Shark conservationist Rob Stewart’s groundbreaking documentary bought the practice to the world’s attention and instigated its outlawing almost internationally except that some countries, notably Costa Rica, with a breathtakingly hypocritical president who is revealed here as a bare faced liar, ignored the moratorium continuing to catch a staggering 150 million sharks of which only 80 million can be accounted for.

sharkwater extinction

Stewart continues his campaign with almost religious zeal to outlaw the practice and alert the world to the danger of harvesting the seas top of the chain predator which ultimately will impact on human existence.  What he uncovers is astonishing with shark meat found in everything from pet food to cosmetics & fertilizer and even deliberately misleading the public with shops renaming it as rock salmon, a bit like Amanda Holden calling herself an actress.  Finding it on US supermarket fish counters eagerly bought by customers unaware that despite it sounding exotic a sharks level of  toxicity are high with the predator having devoured everything in the food chain below it making a shark like a mobile marine chemical dump or Kurt Cobain’s urine sample.  It’s astonishing what he uncovers with governments in second world countries turning a blind eye to the practice and  fishermen covertly hiding the fins as they dry out before they sell them on at a high price. It’s hardly surprising then that when an American testosterone fuelled shark hunter brags that, ‘if you put a price on it, they become a target’. Unfortunately he’s right. So when Stewart uncovers what looks like a moderate pile of fins they actually find there’s 38,000 there alone and the wholesale slaughter is put into perspective as to the profit that can be made. As he says, ‘It’s disappointing to see’, is probably the film’s most obvious understatement.

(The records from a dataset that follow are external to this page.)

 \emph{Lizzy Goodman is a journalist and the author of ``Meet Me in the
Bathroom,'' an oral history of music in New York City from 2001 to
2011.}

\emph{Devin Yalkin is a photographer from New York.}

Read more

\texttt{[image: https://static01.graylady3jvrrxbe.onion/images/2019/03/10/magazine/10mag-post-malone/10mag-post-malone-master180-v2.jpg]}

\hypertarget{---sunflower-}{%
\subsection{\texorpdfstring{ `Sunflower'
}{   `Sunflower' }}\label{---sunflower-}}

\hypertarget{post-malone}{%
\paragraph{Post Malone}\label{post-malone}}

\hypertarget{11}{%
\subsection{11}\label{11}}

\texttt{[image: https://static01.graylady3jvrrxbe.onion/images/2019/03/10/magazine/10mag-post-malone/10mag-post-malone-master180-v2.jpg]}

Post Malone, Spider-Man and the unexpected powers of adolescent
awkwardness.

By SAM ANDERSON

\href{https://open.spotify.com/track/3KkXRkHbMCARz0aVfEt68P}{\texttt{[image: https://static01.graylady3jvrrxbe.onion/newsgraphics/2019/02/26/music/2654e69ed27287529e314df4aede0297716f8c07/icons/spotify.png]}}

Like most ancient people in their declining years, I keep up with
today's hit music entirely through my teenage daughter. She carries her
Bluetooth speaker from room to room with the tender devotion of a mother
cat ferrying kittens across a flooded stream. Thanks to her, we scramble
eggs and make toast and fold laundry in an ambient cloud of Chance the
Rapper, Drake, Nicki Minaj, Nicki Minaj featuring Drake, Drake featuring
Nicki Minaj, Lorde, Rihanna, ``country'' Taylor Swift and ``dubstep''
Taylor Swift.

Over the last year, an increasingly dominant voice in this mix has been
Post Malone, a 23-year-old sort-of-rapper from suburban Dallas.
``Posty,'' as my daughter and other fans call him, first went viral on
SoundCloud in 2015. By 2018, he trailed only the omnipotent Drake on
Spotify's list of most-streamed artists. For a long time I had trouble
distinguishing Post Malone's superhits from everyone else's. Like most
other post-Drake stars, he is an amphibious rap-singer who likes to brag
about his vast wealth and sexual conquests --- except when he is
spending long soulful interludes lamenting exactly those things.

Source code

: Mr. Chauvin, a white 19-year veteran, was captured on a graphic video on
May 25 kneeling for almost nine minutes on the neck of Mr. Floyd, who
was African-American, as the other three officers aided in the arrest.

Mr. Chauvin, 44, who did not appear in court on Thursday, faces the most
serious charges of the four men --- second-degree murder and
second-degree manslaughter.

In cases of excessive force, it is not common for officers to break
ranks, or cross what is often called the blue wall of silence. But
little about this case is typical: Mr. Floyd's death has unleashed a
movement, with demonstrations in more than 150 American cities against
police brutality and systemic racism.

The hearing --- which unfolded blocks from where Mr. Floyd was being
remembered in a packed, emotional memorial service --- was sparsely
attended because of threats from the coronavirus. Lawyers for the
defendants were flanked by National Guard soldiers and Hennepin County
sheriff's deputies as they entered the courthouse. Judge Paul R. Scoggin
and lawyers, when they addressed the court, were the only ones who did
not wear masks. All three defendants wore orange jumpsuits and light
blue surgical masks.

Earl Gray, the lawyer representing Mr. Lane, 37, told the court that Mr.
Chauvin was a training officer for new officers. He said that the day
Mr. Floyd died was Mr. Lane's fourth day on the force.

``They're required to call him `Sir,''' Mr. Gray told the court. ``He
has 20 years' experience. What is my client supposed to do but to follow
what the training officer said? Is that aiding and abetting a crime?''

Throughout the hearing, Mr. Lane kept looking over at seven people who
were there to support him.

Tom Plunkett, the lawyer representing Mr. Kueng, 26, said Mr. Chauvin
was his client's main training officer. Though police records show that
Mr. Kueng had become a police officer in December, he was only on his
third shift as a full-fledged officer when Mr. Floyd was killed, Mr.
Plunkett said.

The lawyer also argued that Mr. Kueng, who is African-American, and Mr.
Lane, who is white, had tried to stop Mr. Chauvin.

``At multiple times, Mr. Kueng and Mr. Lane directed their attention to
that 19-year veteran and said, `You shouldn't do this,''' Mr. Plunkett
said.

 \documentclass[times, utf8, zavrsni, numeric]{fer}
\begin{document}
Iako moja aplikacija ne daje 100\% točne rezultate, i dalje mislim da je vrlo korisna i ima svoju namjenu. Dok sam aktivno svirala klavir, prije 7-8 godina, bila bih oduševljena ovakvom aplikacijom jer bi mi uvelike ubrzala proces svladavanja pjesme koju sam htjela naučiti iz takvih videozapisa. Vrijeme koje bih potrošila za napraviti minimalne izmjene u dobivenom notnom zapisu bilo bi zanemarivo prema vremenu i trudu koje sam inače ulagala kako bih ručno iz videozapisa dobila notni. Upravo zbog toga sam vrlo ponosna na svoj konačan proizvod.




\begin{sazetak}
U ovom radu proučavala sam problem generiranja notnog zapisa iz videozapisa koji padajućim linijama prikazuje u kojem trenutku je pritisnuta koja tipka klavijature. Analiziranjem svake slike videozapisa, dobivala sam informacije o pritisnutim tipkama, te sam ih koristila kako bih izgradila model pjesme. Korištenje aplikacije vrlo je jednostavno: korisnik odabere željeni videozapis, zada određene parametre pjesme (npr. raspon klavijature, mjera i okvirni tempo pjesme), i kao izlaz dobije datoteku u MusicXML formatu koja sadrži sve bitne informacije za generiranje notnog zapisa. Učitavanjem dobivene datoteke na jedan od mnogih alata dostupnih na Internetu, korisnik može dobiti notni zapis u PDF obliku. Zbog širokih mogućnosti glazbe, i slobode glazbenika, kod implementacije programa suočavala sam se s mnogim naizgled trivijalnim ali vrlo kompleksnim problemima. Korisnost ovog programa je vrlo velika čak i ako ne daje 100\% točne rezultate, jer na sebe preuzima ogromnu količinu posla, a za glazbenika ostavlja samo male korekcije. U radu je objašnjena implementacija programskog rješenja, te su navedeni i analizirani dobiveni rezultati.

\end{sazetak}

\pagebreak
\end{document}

Sharkwater Extinction’s claim that the world has been kept in the dark about what’s happening and the scale of it too seems spot on and as a campaigner  he travels all over the world even finding drift nets like an immense wall of death capturing everything in its path on his own door step off the coast of LA. But the tragedy extends to Stewart himself because this became the last documentary  he made with the film building up to what turned out to be his last dive and the  Sharkwater Extinction  becomes as much an ode to his life’s work as it is to raising the awareness of the plight of sharks. Playing like a Part 2 to his 2006 documentary, Sharkwater Extinction is still depressingly essential viewing.